**PROMPT:** Your job is to transcribe all the records that follow, excluding any pictures.

**PROVIDED ENTRIES:**
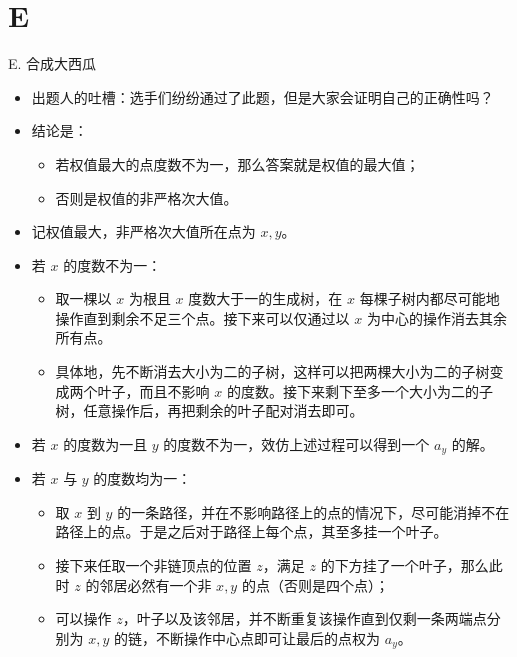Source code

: \documentclass[9pt]{ctexbeamer}
\newcommand{\setParDis}{\setlength{\parskip}{6pt}}
\begin{document}
\section{E}

\begin{frame}
\setParDis

E. 合成大西瓜

\begin{itemize}
	\item 出题人的吐槽：选手们纷纷通过了此题，但是大家会证明自己的正确性吗？
	\item 结论是：
		\begin{itemize}
			\item 若权值最大的点度数不为一，那么答案就是权值的最大值；
			\item 否则是权值的非严格次大值。
		\end{itemize}
\end{itemize}

\end{frame}


\begin{frame}
\setParDis

\begin{itemize}
	\item 记权值最大，非严格次大值所在点为 $x,y$。
	\item 若 $x$ 的度数不为一：
		\begin{itemize}
			\item 取一棵以 $x$ 为根且 $x$ 度数大于一的生成树，在 $x$ 每棵子树内都尽可能地操作直到剩余不足三个点。接下来可以仅通过以 $x$ 为中心的操作消去其余所有点。
			\item 具体地，先不断消去大小为二的子树，这样可以把两棵大小为二的子树变成两个叶子，而且不影响 $x$ 的度数。接下来剩下至多一个大小为二的子树，任意操作后，再把剩余的叶子配对消去即可。
		\end{itemize}
	\item 若 $x$ 的度数为一且 $y$ 的度数不为一，效仿上述过程可以得到一个 $a_y$ 的解。
	\item 若 $x$ 与 $y$ 的度数均为一：
		\begin{itemize}
			\item 取 $x$ 到 $y$ 的一条路径，并在不影响路径上的点的情况下，尽可能消掉不在路径上的点。于是之后对于路径上每个点，其至多挂一个叶子。
			\item 接下来任取一个非链顶点的位置 $z$，满足 $z$ 的下方挂了一个叶子，那么此时 $z$ 的邻居必然有一个非 $x,y$ 的点（否则是四个点）；
			\item 可以操作 $z$，叶子以及该邻居，并不断重复该操作直到仅剩一条两端点分别为 $x,y$ 的链，不断操作中心点即可让最后的点权为 $a_y$。
		\end{itemize}
\end{itemize}
\end{frame}
\end{document}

**RESULT:**
Source code

: \documentclass[9pt]{ctexbeamer}
\newcommand{\setParDis}{\setlength{\parskip}{6pt}}
\begin{document}
\section{E}

\begin{frame}
\setParDis

E. 合成大西瓜

\begin{itemize}
	\item 出题人的吐槽：选手们纷纷通过了此题，但是大家会证明自己的正确性吗？
	\item 结论是：
		\begin{itemize}
			\item 若权值最大的点度数不为一，那么答案就是权值的最大值；
			\item 否则是权值的非严格次大值。
		\end{itemize}
\end{itemize}

\end{frame}


\begin{frame}
\setParDis

\begin{itemize}
	\item 记权值最大，非严格次大值所在点为 $x,y$。
	\item 若 $x$ 的度数不为一：
		\begin{itemize}
			\item 取一棵以 $x$ 为根且 $x$ 度数大于一的生成树，在 $x$ 每棵子树内都尽可能地操作直到剩余不足三个点。接下来可以仅通过以 $x$ 为中心的操作消去其余所有点。
			\item 具体地，先不断消去大小为二的子树，这样可以把两棵大小为二的子树变成两个叶子，而且不影响 $x$ 的度数。接下来剩下至多一个大小为二的子树，任意操作后，再把剩余的叶子配对消去即可。
		\end{itemize}
	\item 若 $x$ 的度数为一且 $y$ 的度数不为一，效仿上述过程可以得到一个 $a_y$ 的解。
	\item 若 $x$ 与 $y$ 的度数均为一：
		\begin{itemize}
			\item 取 $x$ 到 $y$ 的一条路径，并在不影响路径上的点的情况下，尽可能消掉不在路径上的点。于是之后对于路径上每个点，其至多挂一个叶子。
			\item 接下来任取一个非链顶点的位置 $z$，满足 $z$ 的下方挂了一个叶子，那么此时 $z$ 的邻居必然有一个非 $x,y$ 的点（否则是四个点）；
			\item 可以操作 $z$，叶子以及该邻居，并不断重复该操作直到仅剩一条两端点分别为 $x,y$ 的链，不断操作中心点即可让最后的点权为 $a_y$。
		\end{itemize}
\end{itemize}
\end{frame}
\end{document}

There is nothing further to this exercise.